Data listing:
----
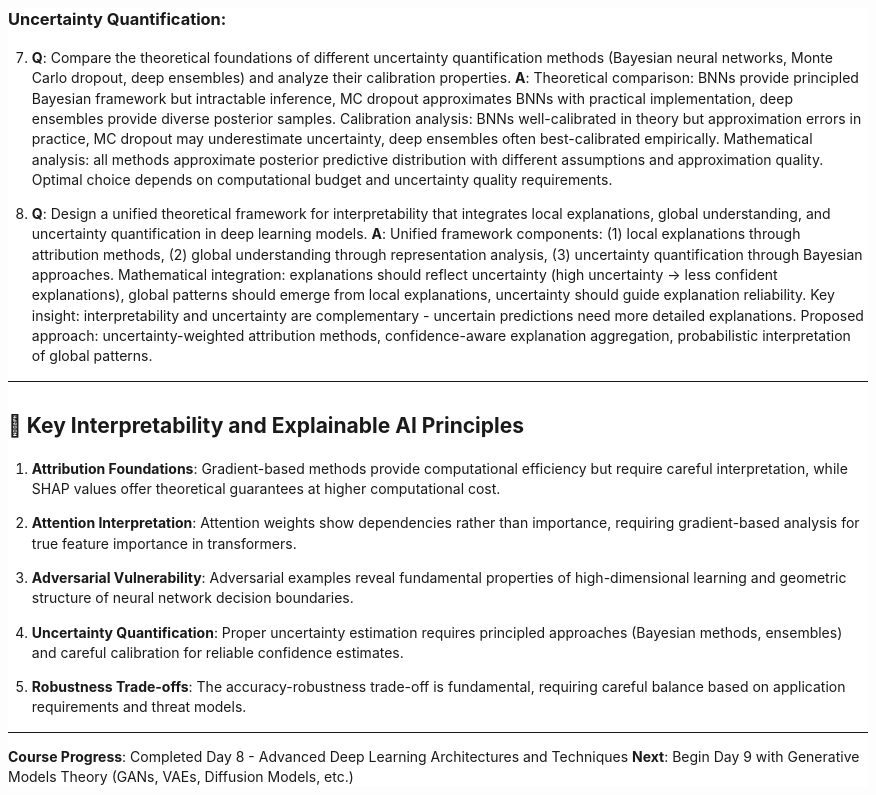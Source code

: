 ### Uncertainty Quantification:
7. **Q**: Compare the theoretical foundations of different uncertainty quantification methods (Bayesian neural networks, Monte Carlo dropout, deep ensembles) and analyze their calibration properties.
   **A**: Theoretical comparison: BNNs provide principled Bayesian framework but intractable inference, MC dropout approximates BNNs with practical implementation, deep ensembles provide diverse posterior samples. Calibration analysis: BNNs well-calibrated in theory but approximation errors in practice, MC dropout may underestimate uncertainty, deep ensembles often best-calibrated empirically. Mathematical analysis: all methods approximate posterior predictive distribution with different assumptions and approximation quality. Optimal choice depends on computational budget and uncertainty quality requirements.

8. **Q**: Design a unified theoretical framework for interpretability that integrates local explanations, global understanding, and uncertainty quantification in deep learning models.
   **A**: Unified framework components: (1) local explanations through attribution methods, (2) global understanding through representation analysis, (3) uncertainty quantification through Bayesian approaches. Mathematical integration: explanations should reflect uncertainty (high uncertainty → less confident explanations), global patterns should emerge from local explanations, uncertainty should guide explanation reliability. Key insight: interpretability and uncertainty are complementary - uncertain predictions need more detailed explanations. Proposed approach: uncertainty-weighted attribution methods, confidence-aware explanation aggregation, probabilistic interpretation of global patterns.

---

## 🔑 Key Interpretability and Explainable AI Principles

1. **Attribution Foundations**: Gradient-based methods provide computational efficiency but require careful interpretation, while SHAP values offer theoretical guarantees at higher computational cost.

2. **Attention Interpretation**: Attention weights show dependencies rather than importance, requiring gradient-based analysis for true feature importance in transformers.

3. **Adversarial Vulnerability**: Adversarial examples reveal fundamental properties of high-dimensional learning and geometric structure of neural network decision boundaries.

4. **Uncertainty Quantification**: Proper uncertainty estimation requires principled approaches (Bayesian methods, ensembles) and careful calibration for reliable confidence estimates.

5. **Robustness Trade-offs**: The accuracy-robustness trade-off is fundamental, requiring careful balance based on application requirements and threat models.

---

**Course Progress**: Completed Day 8 - Advanced Deep Learning Architectures and Techniques
**Next**: Begin Day 9 with Generative Models Theory (GANs, VAEs, Diffusion Models, etc.)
----
Work item:
Please reprint the whole listing exactly and omit its pictures.

Your response:
Source code

: ### Uncertainty Quantification:
7. **Q**: Compare the theoretical foundations of different uncertainty quantification methods (Bayesian neural networks, Monte Carlo dropout, deep ensembles) and analyze their calibration properties.
   **A**: Theoretical comparison: BNNs provide principled Bayesian framework but intractable inference, MC dropout approximates BNNs with practical implementation, deep ensembles provide diverse posterior samples. Calibration analysis: BNNs well-calibrated in theory but approximation errors in practice, MC dropout may underestimate uncertainty, deep ensembles often best-calibrated empirically. Mathematical analysis: all methods approximate posterior predictive distribution with different assumptions and approximation quality. Optimal choice depends on computational budget and uncertainty quality requirements.

8. **Q**: Design a unified theoretical framework for interpretability that integrates local explanations, global understanding, and uncertainty quantification in deep learning models.
   **A**: Unified framework components: (1) local explanations through attribution methods, (2) global understanding through representation analysis, (3) uncertainty quantification through Bayesian approaches. Mathematical integration: explanations should reflect uncertainty (high uncertainty → less confident explanations), global patterns should emerge from local explanations, uncertainty should guide explanation reliability. Key insight: interpretability and uncertainty are complementary - uncertain predictions need more detailed explanations. Proposed approach: uncertainty-weighted attribution methods, confidence-aware explanation aggregation, probabilistic interpretation of global patterns.

---

## 🔑 Key Interpretability and Explainable AI Principles

1. **Attribution Foundations**: Gradient-based methods provide computational efficiency but require careful interpretation, while SHAP values offer theoretical guarantees at higher computational cost.

2. **Attention Interpretation**: Attention weights show dependencies rather than importance, requiring gradient-based analysis for true feature importance in transformers.

3. **Adversarial Vulnerability**: Adversarial examples reveal fundamental properties of high-dimensional learning and geometric structure of neural network decision boundaries.

4. **Uncertainty Quantification**: Proper uncertainty estimation requires principled approaches (Bayesian methods, ensembles) and careful calibration for reliable confidence estimates.

5. **Robustness Trade-offs**: The accuracy-robustness trade-off is fundamental, requiring careful balance based on application requirements and threat models.

---

**Course Progress**: Completed Day 8 - Advanced Deep Learning Architectures and Techniques
**Next**: Begin Day 9 with Generative Models Theory (GANs, VAEs, Diffusion Models, etc.)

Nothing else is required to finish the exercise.